La decisión resultó no estar en mis manos. A principios de agosto, mi novio y yo rompimos. Él había sido un apoyo de fondo – haciendo un programa de computadora que ponía precios a los productos, manteniendo el tiempo de cocina bien organizado, y explicándole a la gente mejor que yo por qué el veganismo era una elección válida (a pesar de que él era omnívoro). Era claro para él que el quedarse conmigo significaría manejar una confitería, y eso no era lo que él quería; era claro para mi que no podía hacerlo completamente sola. Aturdida por los próximos días, tuve que cocinar la torta de cumpleaños final que había sido ordenada. Ninguna de las tortas había sido tan difícil de hacer. Cada momento que una vez me había dado tanto placer – fue un esfuerzo.

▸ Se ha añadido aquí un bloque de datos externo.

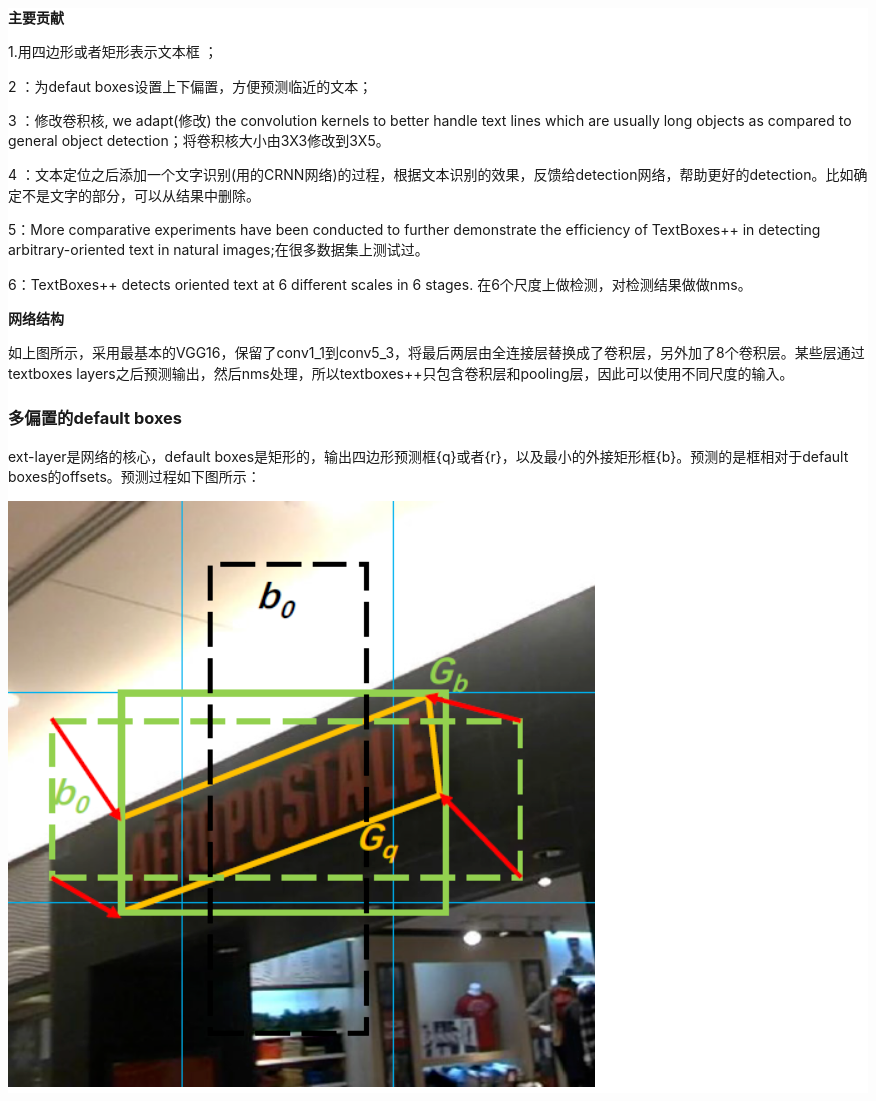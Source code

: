 **主要贡献**

1.用四边形或者矩形表示文本框 ；

2 ：为defaut boxes设置上下偏置，方便预测临近的文本；

3 ：修改卷积核, we adapt(修改) the convolution kernels to better handle text lines which are usually long objects as compared to general object detection；将卷积核大小由3X3修改到3X5。

4 ：文本定位之后添加一个文字识别(用的CRNN网络)的过程，根据文本识别的效果，反馈给detection网络，帮助更好的detection。比如确定不是文字的部分，可以从结果中删除。

5：More comparative experiments have been conducted to further demonstrate the efficiency of TextBoxes++ in detecting arbitrary-oriented text in natural images;在很多数据集上测试过。

6：TextBoxes++ detects oriented text at 6 different scales in 6 stages. 在6个尺度上做检测，对检测结果做做nms。

**网络结构**

如上图所示，采用最基本的VGG16，保留了conv1_1到conv5_3，将最后两层由全连接层替换成了卷积层，另外加了8个卷积层。某些层通过textboxes layers之后预测输出，然后nms处理，所以textboxes++只包含卷积层和pooling层，因此可以使用不同尺度的输入。

### **多偏置的default boxes**

ext-layer是网络的核心，default boxes是矩形的，输出四边形预测框{q}或者{r}，以及最小的外接矩形框{b}。预测的是框相对于default boxes的offsets。预测过程如下图所示：

![d18b6867d24a932514e1f1a4dd08245a.png](img/d18b6867d24a932514e1f1a4dd08245a.png)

Sería mi última torta por meses.

Me mudé casi inmediatamente de Long Island a Brooklyn, lejos de la cocina comercial que había estado usando. No había lugar para hornear en la cocina que compartía con cuatro compañeros de departamento. Cuando unos meses más tarde pensé que tenía la fuerza suficiente como para hacer galletitas, el aroma de la vainilla me hizo caer en el suelo llorando. El final de mi relación fue una lección; lo que realmente me dolía era mi confitería, y mi sueño que se fue con ella. Necesitaba la comunidad de amigos que tenía en la ciudad. Necesitaba resolver mi vida sin la persona que era la más cercana a mi- no había lugar para el negocio que dependía de nuestra relación para funcionar. Ahora puedo hornear nuevamente, pero no voy a intentar abrir una confitería de nuevo. La inocencia, la magia y el momento que eran esenciales para ello se han ido. Sólo las recetas, alrededor de 25 libras de azúcar orgánica, cientos de etiquetas y un par de miles de dólares en deudas permanecen.